The 2010 North Queensland Cowboys season was the 16th season in the club's history. Coached by Neil Henry and co-captained by Johnathan Thurston and Matthew Scott, they competed in the National Rugby League's 2010 Telstra Premiership, finishing in 15th place and failing to make the finals for the 3rd consecutive year.

Season summary 
Prior to the kick-off of the 2010 season, the media's attention surrounded the Cowboys' signing of ex-Australian international forward, Willie Mason on a one-year deal.
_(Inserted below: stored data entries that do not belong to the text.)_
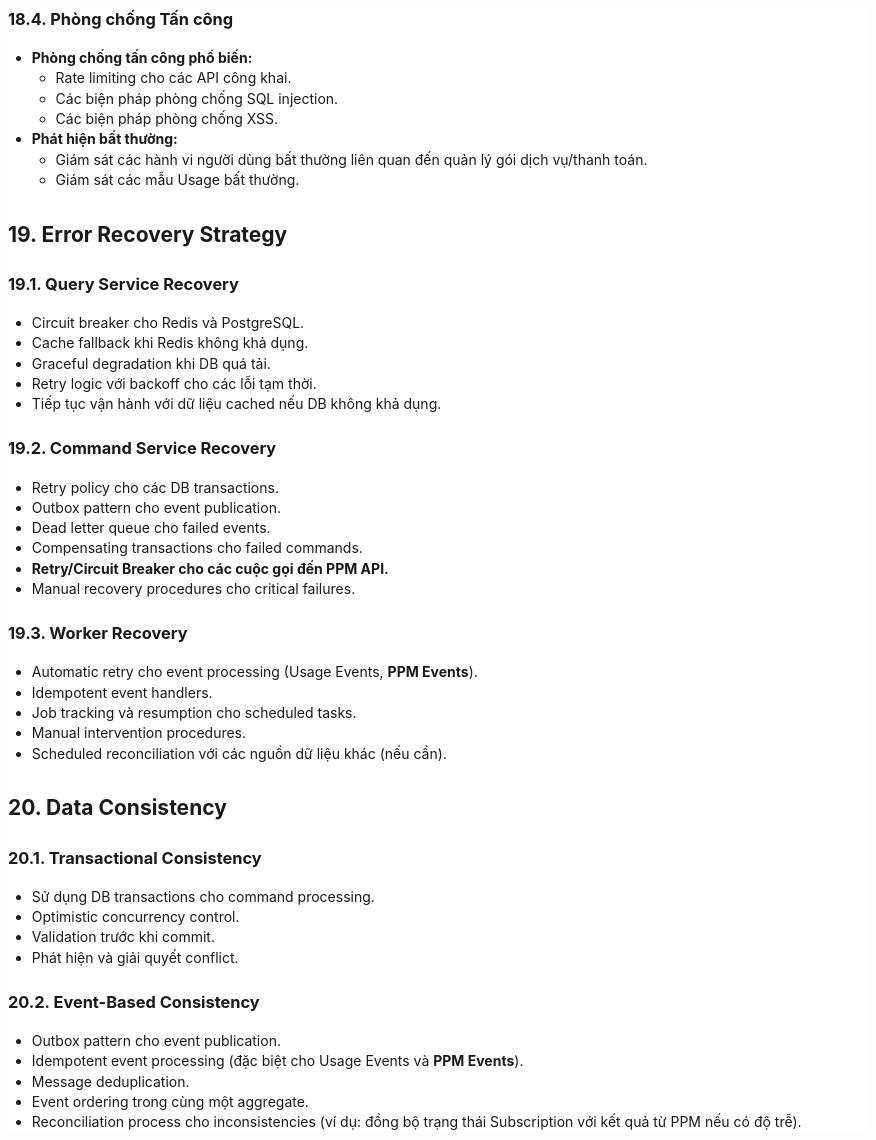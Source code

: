 ### **18.4. Phòng chống Tấn công**

* **Phòng chống tấn công phổ biến:**  
  * Rate limiting cho các API công khai.  
  * Các biện pháp phòng chống SQL injection.  
  * Các biện pháp phòng chống XSS.  
* **Phát hiện bất thường:**  
  * Giám sát các hành vi người dùng bất thường liên quan đến quản lý gói dịch vụ/thanh toán.  
  * Giám sát các mẫu Usage bất thường.

## **19\. Error Recovery Strategy**

### **19.1. Query Service Recovery**

* Circuit breaker cho Redis và PostgreSQL.  
* Cache fallback khi Redis không khả dụng.  
* Graceful degradation khi DB quá tải.  
* Retry logic với backoff cho các lỗi tạm thời.  
* Tiếp tục vận hành với dữ liệu cached nếu DB không khả dụng.

### **19.2. Command Service Recovery**

* Retry policy cho các DB transactions.  
* Outbox pattern cho event publication.  
* Dead letter queue cho failed events.  
* Compensating transactions cho failed commands.  
* **Retry/Circuit Breaker cho các cuộc gọi đến PPM API.**  
* Manual recovery procedures cho critical failures.

### **19.3. Worker Recovery**

* Automatic retry cho event processing (Usage Events, **PPM Events**).  
* Idempotent event handlers.  
* Job tracking và resumption cho scheduled tasks.  
* Manual intervention procedures.  
* Scheduled reconciliation với các nguồn dữ liệu khác (nếu cần).

## **20\. Data Consistency**

### **20.1. Transactional Consistency**

* Sử dụng DB transactions cho command processing.  
* Optimistic concurrency control.  
* Validation trước khi commit.  
* Phát hiện và giải quyết conflict.

### **20.2. Event-Based Consistency**

* Outbox pattern cho event publication.  
* Idempotent event processing (đặc biệt cho Usage Events và **PPM Events**).  
* Message deduplication.  
* Event ordering trong cùng một aggregate.  
* Reconciliation process cho inconsistencies (ví dụ: đồng bộ trạng thái Subscription với kết quả từ PPM nếu có độ trễ).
The controversial figure was one of the team's most consistent players in 2010 but would leave the Cowboys at season's end to join English Super League side Hull Kingston Rovers.

2010 resulted in a very poor season for the Cowboys who recorded just five wins from 24 matches, although four of those wins came against teams that would participate in the 2010 finals series. Had the Melbourne Storm not been deducted premiership points for salary cap breaches earlier in the year, the Cowboys would have received the wooden spoon. During the season the side went on a three-game losing streak, two four-game losing streaks and ended the season on a run of six straight losses.
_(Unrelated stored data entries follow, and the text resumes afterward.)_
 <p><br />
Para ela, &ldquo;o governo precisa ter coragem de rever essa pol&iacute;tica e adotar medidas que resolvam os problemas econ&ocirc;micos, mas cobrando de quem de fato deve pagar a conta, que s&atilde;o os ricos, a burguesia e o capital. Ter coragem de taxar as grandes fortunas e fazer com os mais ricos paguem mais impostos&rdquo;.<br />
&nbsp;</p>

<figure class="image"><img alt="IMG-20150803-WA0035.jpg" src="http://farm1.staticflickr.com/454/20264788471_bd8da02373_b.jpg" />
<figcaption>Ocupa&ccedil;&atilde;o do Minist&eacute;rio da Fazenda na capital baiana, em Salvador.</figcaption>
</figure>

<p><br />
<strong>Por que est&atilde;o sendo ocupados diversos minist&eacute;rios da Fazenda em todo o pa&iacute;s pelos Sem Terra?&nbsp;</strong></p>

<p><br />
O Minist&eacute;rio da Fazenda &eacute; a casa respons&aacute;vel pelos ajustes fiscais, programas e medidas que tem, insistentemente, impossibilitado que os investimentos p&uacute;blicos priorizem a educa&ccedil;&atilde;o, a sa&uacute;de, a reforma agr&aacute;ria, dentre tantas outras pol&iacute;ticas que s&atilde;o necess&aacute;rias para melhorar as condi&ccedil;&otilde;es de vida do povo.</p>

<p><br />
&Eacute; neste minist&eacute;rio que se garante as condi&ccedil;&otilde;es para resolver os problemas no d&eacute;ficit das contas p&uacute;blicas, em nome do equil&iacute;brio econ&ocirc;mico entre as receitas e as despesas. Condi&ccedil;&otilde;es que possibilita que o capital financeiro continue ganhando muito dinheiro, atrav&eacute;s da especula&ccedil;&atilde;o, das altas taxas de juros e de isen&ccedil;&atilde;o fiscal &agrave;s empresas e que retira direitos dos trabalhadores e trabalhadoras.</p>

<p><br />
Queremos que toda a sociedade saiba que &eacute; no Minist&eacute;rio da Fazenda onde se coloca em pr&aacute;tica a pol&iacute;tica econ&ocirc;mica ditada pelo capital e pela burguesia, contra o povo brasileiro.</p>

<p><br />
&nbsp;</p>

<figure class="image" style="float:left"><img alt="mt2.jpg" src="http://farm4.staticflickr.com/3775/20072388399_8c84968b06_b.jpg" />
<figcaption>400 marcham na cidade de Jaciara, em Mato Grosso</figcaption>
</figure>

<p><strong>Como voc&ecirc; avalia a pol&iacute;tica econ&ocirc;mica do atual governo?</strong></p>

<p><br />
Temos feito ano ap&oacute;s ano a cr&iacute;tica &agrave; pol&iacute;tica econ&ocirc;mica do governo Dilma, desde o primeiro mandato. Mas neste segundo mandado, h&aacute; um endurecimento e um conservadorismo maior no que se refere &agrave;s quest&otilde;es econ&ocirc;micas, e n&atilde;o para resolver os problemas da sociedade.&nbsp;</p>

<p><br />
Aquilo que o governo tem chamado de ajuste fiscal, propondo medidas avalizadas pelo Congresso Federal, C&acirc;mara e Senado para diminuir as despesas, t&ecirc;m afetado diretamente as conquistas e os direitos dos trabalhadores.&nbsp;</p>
Highlights during the season included a golden point extra time victory over the Newcastle Knights in Round 20, in which rookie winger Will Tupou scored the match-winning try and the debuts of 18-year-old Michael Morgan and 17-year-old Jason Taumalolo, who would go on to play integral roles in the Cowboys' first Premiership win in 2015. Taumalolo was the youngest player to ever make his debut for the Cowboys.

The Cowboys' season of disappointment only got worse when Johnathan Thurston was arrested in Brisbane for drunk and disorderly behaviour during the off-season. His captaincy role at the Cowboys was under review, but no further action was taken. Furthermore, CEO Peter Parr was removed from his role and relegated to football operations manager.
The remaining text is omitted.